Bongsudang jinchando (Royal Banquet at Bongsudang Hall)
Overview
This painting on a panel was originally part of an eight-panel folding screen depicting a royal procession to Hwaseong Fortress. Such folding screens of the royal procession to Hwaseong Fortress portray events related to the sixtieth birthday festivities held over eight days by King Jeongjo (r. 1776–1800) in 1795 in Hwaseong for his mother Queen Heongyeong (1735–1815). This painting entitled Royal Banquet at Bongsudang Hall illustrates a royal banquet celebrating the sixtieth anniversary of Queen Heongyeong’s birth, which was the most important event at the festivities. The royal banquet at Bongsudang Hall was held on the thirteenth day of the second lunar month of 1795, three days after King Jeongjo and his entourage arrived at Hwaseong Fortress. Approximately eighty relatives and acquaintances of Queen Heongyeong were invited to the banquet. The upper half of this painting shows a scene of dance performances within walls temporarily installed in the courtyard of the ornately adorned Bongsudang Hall. Several dancers are performing a Drum Dance with drums placed in the middle of the groups while others perform a Boat Dance.
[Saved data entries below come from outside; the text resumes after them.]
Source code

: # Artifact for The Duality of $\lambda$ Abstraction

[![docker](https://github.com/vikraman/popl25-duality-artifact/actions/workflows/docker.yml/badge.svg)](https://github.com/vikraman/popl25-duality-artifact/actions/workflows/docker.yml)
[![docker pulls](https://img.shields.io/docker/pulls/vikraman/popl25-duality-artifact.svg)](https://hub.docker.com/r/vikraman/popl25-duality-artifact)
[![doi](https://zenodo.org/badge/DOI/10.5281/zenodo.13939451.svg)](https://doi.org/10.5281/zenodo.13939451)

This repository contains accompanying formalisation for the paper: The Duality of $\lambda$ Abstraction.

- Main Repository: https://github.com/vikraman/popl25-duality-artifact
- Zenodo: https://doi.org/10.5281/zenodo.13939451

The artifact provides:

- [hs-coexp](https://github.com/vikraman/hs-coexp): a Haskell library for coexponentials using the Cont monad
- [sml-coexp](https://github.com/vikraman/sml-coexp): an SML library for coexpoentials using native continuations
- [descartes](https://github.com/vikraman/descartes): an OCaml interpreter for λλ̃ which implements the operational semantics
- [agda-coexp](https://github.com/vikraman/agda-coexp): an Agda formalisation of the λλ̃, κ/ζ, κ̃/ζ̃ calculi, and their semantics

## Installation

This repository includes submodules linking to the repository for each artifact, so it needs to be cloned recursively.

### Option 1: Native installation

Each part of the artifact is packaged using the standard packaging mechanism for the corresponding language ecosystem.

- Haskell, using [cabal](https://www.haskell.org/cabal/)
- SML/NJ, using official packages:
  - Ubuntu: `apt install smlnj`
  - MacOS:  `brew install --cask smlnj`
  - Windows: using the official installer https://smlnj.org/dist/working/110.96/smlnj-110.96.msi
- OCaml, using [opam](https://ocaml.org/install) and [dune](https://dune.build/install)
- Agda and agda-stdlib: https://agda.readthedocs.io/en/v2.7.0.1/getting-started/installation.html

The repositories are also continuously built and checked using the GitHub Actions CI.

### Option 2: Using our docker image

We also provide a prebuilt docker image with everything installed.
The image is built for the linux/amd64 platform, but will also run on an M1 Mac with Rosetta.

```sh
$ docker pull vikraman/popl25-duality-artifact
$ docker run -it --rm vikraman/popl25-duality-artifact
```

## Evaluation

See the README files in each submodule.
There are several duplicates of these folding screens depicting the royal procession to Hwaseong Fortress, including versions in the collections of the National Museum of Korea and the National Palace Museum of Korea. Once a part of such a folding screen, this panel in the Dongguk University Museum was donated by a Korean resident of Japan in the 1970s. It was natural for the Joseon royal court to create duplicates when making documentary paintings. It appears that great numbers of duplicates of folding screens depicting the royal parade to Hwaseong Fortress may have been created. The single panel that remains at the Dongguk University Museum is considered to display an elevated level of artistic achievement compared to the surviving folding screens on the topic. This high-quality work is an illustrative example of the eighteenth-century royal paintings created by the renowned court painters of the time.